PubMed.get_article(pmids).each{|pmid,article|
  mentions = ner.extract(article.text)
  puts pmid
  puts article.text
  puts "Mentions: " << mentions.uniq.join(", ")
  puts
}

More Installation Guidelines

This is the complete list of gem requirements: ParseTree ruby2ruby simpleconsole rjb rsruby stemmer rand rake progress-monitor. Some of these gems to not work with ruby 1.9 at the time, or may be a bit more complicated to install, for that reason *they are not reported as dependencies and are only required when they are about to be used*. Note that some of these gems are in the gemcutter repository, you may need to install the gemcutter gem and do gem tumble

Some of the API requires to have some data processed using rbbt_config. This command is used to install third party software, download data from the internet, or build models. The command rbbt_config prepare all will install and process everything, this will take a long time, specially building the NER models. So you might want to start with the basic install and include more things as they are needed.

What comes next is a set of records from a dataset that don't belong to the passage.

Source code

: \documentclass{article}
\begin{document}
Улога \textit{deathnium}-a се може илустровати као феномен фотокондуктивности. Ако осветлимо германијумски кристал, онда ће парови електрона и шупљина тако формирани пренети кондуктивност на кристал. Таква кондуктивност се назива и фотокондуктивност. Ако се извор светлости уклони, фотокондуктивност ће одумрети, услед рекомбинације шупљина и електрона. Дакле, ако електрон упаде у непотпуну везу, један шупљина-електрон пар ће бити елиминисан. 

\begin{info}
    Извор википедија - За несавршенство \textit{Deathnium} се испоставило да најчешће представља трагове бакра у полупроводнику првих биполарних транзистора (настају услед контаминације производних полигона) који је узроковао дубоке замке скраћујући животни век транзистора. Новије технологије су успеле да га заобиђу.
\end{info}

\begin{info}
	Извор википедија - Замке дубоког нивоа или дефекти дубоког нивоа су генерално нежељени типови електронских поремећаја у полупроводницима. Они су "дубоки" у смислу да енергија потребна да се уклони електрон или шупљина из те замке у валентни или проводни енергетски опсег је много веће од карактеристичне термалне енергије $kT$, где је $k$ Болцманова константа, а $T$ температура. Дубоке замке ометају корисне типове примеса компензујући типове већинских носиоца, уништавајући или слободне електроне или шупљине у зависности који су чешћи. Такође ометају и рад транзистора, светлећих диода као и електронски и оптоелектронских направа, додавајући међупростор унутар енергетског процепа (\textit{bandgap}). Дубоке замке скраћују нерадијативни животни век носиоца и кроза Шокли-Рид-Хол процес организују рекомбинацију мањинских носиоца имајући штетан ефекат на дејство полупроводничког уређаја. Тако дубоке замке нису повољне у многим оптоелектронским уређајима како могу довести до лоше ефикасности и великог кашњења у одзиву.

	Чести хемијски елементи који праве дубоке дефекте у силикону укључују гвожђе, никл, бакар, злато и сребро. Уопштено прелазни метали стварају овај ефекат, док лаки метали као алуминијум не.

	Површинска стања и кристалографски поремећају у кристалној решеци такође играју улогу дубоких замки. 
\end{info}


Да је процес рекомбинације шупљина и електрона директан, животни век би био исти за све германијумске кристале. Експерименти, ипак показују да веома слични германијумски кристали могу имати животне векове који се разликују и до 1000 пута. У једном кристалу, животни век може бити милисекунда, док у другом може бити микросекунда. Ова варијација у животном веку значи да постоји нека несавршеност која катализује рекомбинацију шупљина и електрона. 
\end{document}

Note on Patches/Pull Requests

Fork the project.
Make your feature addition or bug fix.
Add tests for it. This is important so I don’t break it in a future version unintentionally.
Commit, do not mess with rakefile, version, or history. (if you want to have your own version, that is fine, but bump version in a commit by itself that I can ignore when I pull)
Send me a pull request. Bonus points for topic branches.